IBM and Google have pioneered the field for commercial applications. Options also exist in the opensource community and niche suppliers are active in the field including companies like MathWorks. IBM is utilizing Watson in different industries to harness both structured and unstructured data. Watson allows the user to develop a model and the system then streams data to determine the best algorithm to yield the highest score and reliability. As more data is ingested, another algorithm may be utilized to improve the correlation.
Appledore Research Group is embarking on machine learning research and how it can be applied to the management of virtualization technologies such as NFV and SDN. If you have use cases that you would like to share and innovative solutions to help CSPs in this field feel free to contact me directly.
Use Case: Google Data Centre Reduces Cooling Cost by 40%
Large-scale commercial and industrial systems like data centres consume a lot of energy. Applying DeepMind’s machine learning to Google data centres, has reduced the amount of energy Google uses for cooling by up to 40 percent. Dynamic environments like data centres make it difficult to operate optimally for several reasons:
- The equipment, how we operate that equipment, and the environment interact with each other in complex, nonlinear ways. Traditional formula-based engineering and human intuition often do not capture these interactions.

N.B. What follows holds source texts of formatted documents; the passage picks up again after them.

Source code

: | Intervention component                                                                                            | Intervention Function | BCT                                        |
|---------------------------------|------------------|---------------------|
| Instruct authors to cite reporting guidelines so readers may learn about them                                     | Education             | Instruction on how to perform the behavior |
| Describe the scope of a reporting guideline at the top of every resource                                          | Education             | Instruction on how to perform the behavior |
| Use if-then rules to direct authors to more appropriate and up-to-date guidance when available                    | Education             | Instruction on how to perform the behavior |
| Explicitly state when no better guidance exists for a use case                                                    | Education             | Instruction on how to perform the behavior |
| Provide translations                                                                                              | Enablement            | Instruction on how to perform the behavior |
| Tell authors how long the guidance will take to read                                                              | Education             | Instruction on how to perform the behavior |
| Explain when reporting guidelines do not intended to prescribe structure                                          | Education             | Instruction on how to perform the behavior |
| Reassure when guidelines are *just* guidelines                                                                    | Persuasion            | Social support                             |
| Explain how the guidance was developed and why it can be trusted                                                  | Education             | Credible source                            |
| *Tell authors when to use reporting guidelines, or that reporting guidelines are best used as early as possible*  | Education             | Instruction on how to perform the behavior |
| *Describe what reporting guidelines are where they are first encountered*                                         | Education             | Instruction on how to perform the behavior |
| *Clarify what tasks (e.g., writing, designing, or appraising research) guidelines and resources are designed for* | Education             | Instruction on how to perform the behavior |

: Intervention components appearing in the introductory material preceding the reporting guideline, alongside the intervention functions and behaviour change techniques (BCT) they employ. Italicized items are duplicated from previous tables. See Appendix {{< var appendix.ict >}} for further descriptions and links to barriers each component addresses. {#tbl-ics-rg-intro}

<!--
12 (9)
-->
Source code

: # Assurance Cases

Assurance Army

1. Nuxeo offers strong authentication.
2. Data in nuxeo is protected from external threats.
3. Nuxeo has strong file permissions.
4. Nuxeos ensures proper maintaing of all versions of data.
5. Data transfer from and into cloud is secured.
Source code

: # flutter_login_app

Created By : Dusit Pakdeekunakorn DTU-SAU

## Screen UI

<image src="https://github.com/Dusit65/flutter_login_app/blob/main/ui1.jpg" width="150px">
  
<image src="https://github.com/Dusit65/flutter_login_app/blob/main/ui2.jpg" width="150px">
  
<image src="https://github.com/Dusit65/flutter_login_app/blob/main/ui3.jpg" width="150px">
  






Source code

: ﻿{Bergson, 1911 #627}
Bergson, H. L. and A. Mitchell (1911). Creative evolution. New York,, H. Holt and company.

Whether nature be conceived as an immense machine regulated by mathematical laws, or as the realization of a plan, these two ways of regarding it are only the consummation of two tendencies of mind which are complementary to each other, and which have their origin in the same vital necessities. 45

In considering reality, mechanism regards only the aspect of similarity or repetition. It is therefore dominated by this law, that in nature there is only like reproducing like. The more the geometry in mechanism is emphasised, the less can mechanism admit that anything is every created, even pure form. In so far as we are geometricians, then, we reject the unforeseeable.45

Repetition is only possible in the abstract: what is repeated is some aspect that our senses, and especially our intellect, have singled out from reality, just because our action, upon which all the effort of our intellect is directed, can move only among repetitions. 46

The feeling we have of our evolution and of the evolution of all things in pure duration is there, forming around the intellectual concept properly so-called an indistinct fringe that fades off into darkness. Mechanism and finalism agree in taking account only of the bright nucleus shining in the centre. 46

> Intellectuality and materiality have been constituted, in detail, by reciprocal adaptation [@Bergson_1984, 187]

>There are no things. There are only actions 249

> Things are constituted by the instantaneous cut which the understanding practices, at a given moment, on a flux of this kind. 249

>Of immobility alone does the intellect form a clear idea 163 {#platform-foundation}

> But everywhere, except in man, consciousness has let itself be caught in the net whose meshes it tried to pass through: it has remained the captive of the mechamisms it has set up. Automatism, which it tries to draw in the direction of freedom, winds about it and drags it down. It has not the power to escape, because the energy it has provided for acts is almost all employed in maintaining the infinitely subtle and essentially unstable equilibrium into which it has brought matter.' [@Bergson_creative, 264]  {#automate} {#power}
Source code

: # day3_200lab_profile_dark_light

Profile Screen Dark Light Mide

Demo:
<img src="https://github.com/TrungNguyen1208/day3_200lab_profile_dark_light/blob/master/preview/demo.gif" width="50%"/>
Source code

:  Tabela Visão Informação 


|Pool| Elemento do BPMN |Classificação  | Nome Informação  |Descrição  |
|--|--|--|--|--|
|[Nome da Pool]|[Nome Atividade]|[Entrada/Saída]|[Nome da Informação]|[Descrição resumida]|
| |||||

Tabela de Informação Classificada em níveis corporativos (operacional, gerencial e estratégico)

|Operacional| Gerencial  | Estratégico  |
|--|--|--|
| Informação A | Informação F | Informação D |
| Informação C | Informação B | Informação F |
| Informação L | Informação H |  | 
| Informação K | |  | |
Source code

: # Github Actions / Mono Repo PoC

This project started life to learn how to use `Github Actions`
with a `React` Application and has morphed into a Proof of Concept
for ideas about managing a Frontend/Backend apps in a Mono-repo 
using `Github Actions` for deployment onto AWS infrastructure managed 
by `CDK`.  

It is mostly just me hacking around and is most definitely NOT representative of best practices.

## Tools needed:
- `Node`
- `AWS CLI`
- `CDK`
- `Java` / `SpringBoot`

- The system cannot adapt quickly to internal or external changes (like the weather). This is because it is difficult to come up with rules and heuristics for every operating scenario.
- Each data centre has a unique architecture and environment. A custom-tuned model for one system may not be applicable to another. Therefore, a general intelligence framework is needed to understand the data centre’s interactions.
Using a system of neural networks trained on different operating scenarios and parameters within Google data centres, it created a more efficient and adaptive framework to understand data centre dynamics and optimize efficiency.
Google accomplished this by taking the historical data that had already been collected by thousands of sensors within the data centre — data such as temperatures, power, pump speeds, setpoints, etc. — and using it to train an ensemble of deep neural networks. Since the objective was to improve data centre energy efficiency, Google trained the neural networks on the average future PUE (Power Usage Effectiveness), which is defined as the ratio of the total building energy usage to the IT energy usage. Google then trained two additional ensembles of deep neural networks to predict the future temperature and pressure of the data centre over the next hour. The purpose of these predictions is to simulate the recommended actions from the PUE model, to ensure that we do not go beyond any operating constraints.
Google tested the model by deploying on a live data centre. The graph below shows a typical day of testing, including when it turned the machine learning recommendations on, and when it turned them off.
The machine learning system could consistently achieve a 40 percent reduction in the amount of energy used for cooling, which equates to a 15 percent reduction in overall PUE overhead after accounting for electrical losses and other non-cooling inefficiencies. It also produced the lowest PUE the site had ever seen.